Whether he was deliberately trying to make her slowly lose her mind or not, she was losing patience with the man who had pickier taste than a French chef.

Being assistant to a genius astronomy nut and being house buddies with Thor was one thing, but being S.H.I.E.L.D.'s least talented member who was hiding Loki in her house was another. She appreciated the new apartment S.H.I.E.L.D had offered to keep her mouth shut about all the top secret government crap. However, hiding the mastermind criminal that caused half of the top secret government crap to happen was probably pretty high on the No-No list.

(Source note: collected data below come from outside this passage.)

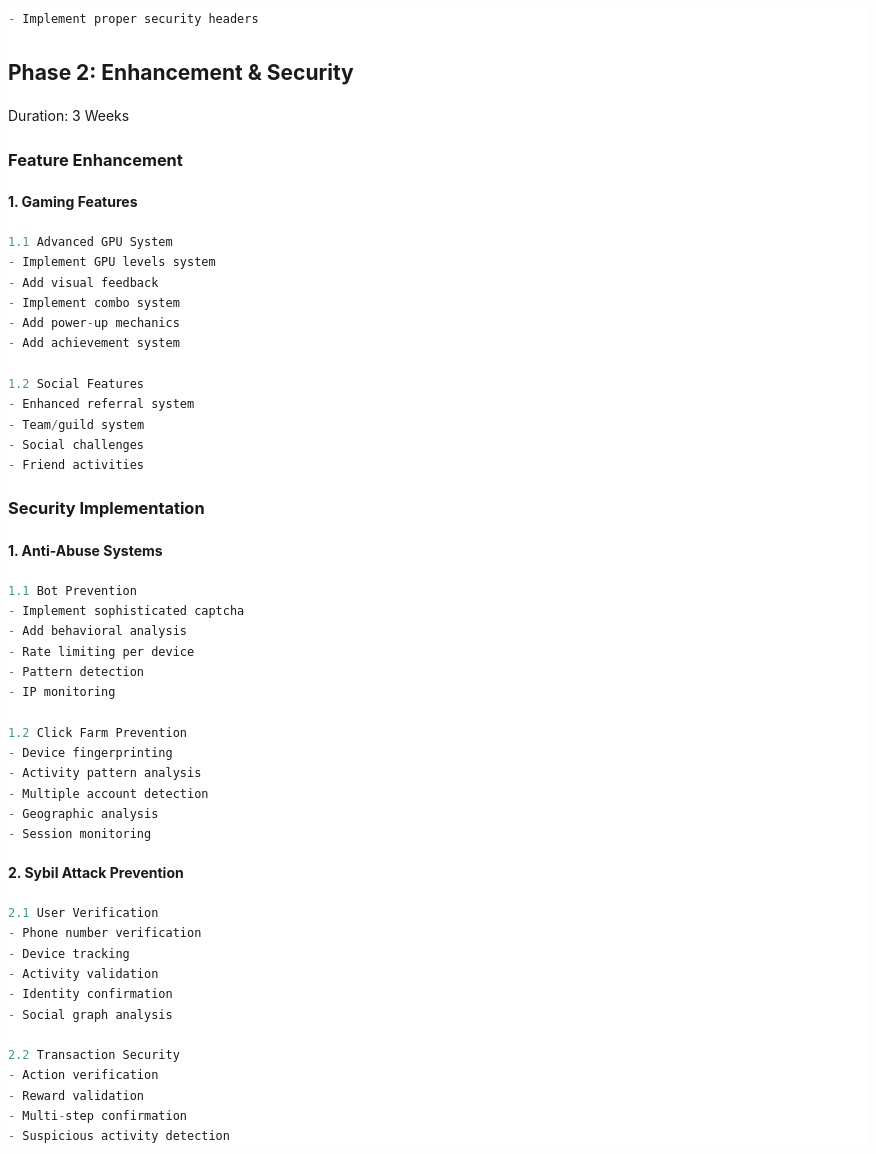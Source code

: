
 ```typescript
- Implement proper security headers
```

## Phase 2: Enhancement & Security
Duration: 3 Weeks

### Feature Enhancement

#### 1. Gaming Features
```typescript
1.1 Advanced GPU System
- Implement GPU levels system
- Add visual feedback
- Implement combo system
- Add power-up mechanics
- Add achievement system

1.2 Social Features
- Enhanced referral system
- Team/guild system
- Social challenges
- Friend activities
```

### Security Implementation

#### 1. Anti-Abuse Systems
```typescript
1.1 Bot Prevention
- Implement sophisticated captcha
- Add behavioral analysis
- Rate limiting per device
- Pattern detection
- IP monitoring

1.2 Click Farm Prevention
- Device fingerprinting
- Activity pattern analysis
- Multiple account detection
- Geographic analysis
- Session monitoring
```

#### 2. Sybil Attack Prevention
```typescript
2.1 User Verification
- Phone number verification
- Device tracking
- Activity validation
- Identity confirmation
- Social graph analysis

2.2 Transaction Security
- Action verification
- Reward validation
- Multi-step confirmation
- Suspicious activity detection
```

Darcy had, of course, but shocked and reluctant to let Loki stay in her apartment at first. The first time he'd materialized in her front room, she started throwing potted plants at him. He'd just turned them into thin air before they hit him. Naturally, her response was throw the lamp too. Once she'd calmed down, he demanded she lent her apartment to him. He had to know what his brother and his team of caped crusaders in tights were doing, and the easiest solution was boarding with her. The only way he'd won her over was by agreeing to her terms of somehow adding zeros to the end of her balance on iTunes. He wasn't quite sure why she was so happy to see a few meaningless zeros tacked onto the end of her currency, but she was overjoyed and allowed him to stay.

Darcy hadn't quite thought through the fact that she was allowing an outlawed god become her roommate. She'd just been happy that she could go on an iTunes shopping spree whenever she wanted. Not even every album of Bon Jovi, Frank Sinatra, Journey, and a few others could've prepared her for this. Remembering that he was just in the room across from her own, sleeping while she stayed up late watching Netflix on iPod until three in her jammies was slightly unsettling. It seemed somewhat unfitting.

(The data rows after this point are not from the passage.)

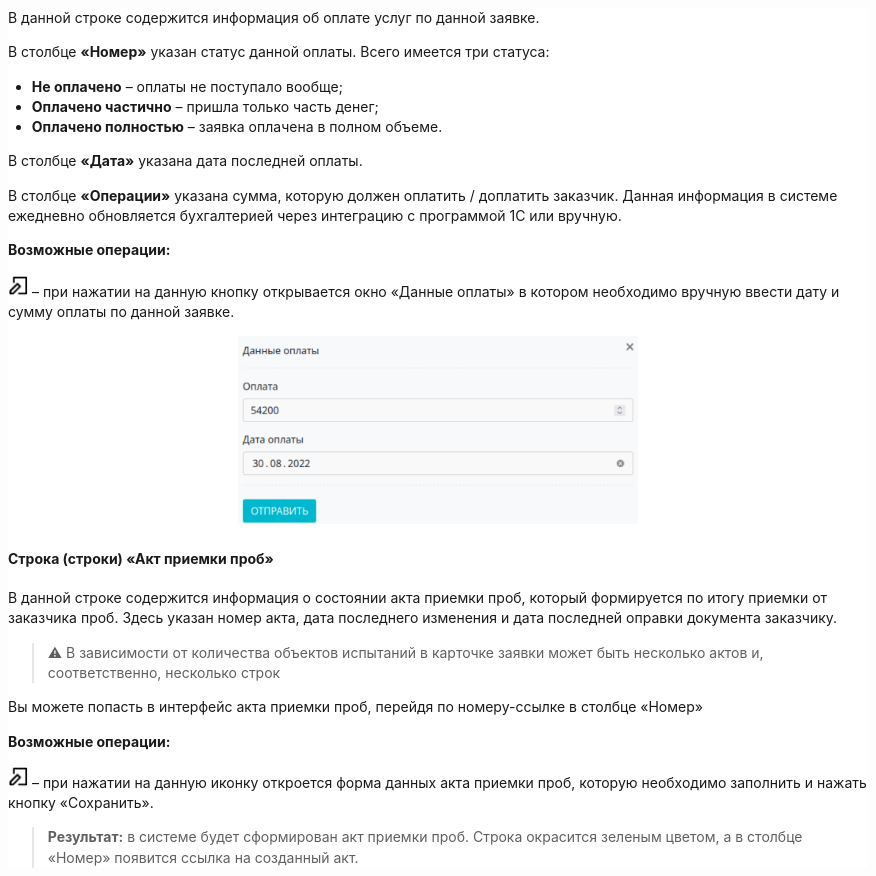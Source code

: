 В данной строке содержится информация об оплате услуг по данной заявке. 

В столбце **«Номер»** указан статус данной оплаты. Всего имеется три статуса:
* **Не оплачено** – оплаты не поступало вообще;
* **Оплачено частично** – пришла только часть денег;
* **Оплачено полностью** – заявка оплачена в полном объеме.
	
В столбце **«Дата»** указана дата последней оплаты.

В столбце **«Операции»** указана сумма, которую должен оплатить / доплатить заказчик. Данная информация в системе ежедневно обновляется бухгалтерией через интеграцию с программой 1С или вручную.

**Возможные операции:**

<img src="png/icon2.png" width=20 style="display: inline"> – при нажатии на данную кнопку открывается окно «Данные оплаты» в котором необходимо вручную ввести дату и сумму оплаты по данной заявке.
<p align=center>
<img src="png/10.png" width=400>
</p>

#### Строка (строки) «Акт приемки проб»
В данной строке содержится информация о состоянии акта 
приемки проб, который формируется по итогу приемки от заказчика проб. Здесь указан номер акта, дата последнего изменения и дата последней оправки документа заказчику.

>:warning: В зависимости от количества объектов испытаний в карточке заявки может быть несколько актов и, соответственно, несколько строк 

Вы можете попасть в интерфейс акта приемки проб, перейдя по номеру-ссылке в столбце «Номер»

**Возможные операции:**

<img src="png/icon2.png" width=20 style="display: inline"> – при нажатии на данную иконку откроется форма данных акта приемки проб, которую необходимо заполнить и нажать кнопку «Сохранить».
>**Результат:** в системе будет сформирован акт приемки проб. Строка окрасится зеленым цветом, а в столбце «Номер» появится ссылка на созданный акт.

<p align=center>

Already he was more finicky than her old cat. She'd already accidentally called him Fluffers twice. He had more mood swings than a PMSing teenage girl who had recently broken up with her boyfriend. One minute he was more curious than a five year old, constantly asking about the electronics or about a movie she was watching or about the 'disgustingly simple' clothing she chose to wear, and the next he had locked himself in his room to lurk and hate the world. Darcy felt more sympathy for her mother who had to deal with her teenage self than ever before.

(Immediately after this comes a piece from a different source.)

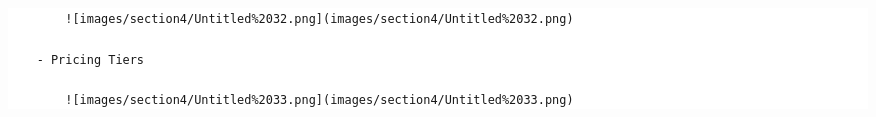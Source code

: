             ![images/section4/Untitled%2032.png](images/section4/Untitled%2032.png)

        - Pricing Tiers

            ![images/section4/Untitled%2033.png](images/section4/Untitled%2033.png)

So... cooking. Darcy was certainly not the most talented chef. She was lucky if she didn't set fire to her ice cream sundaes. Making meals to the guy who expected a five-star, multi-course meal three times a day was taking a toll on her. She was considering just asking for a few thousand bucks so she could buy out a local sit-down restaurant for him when she discovered his one weakness.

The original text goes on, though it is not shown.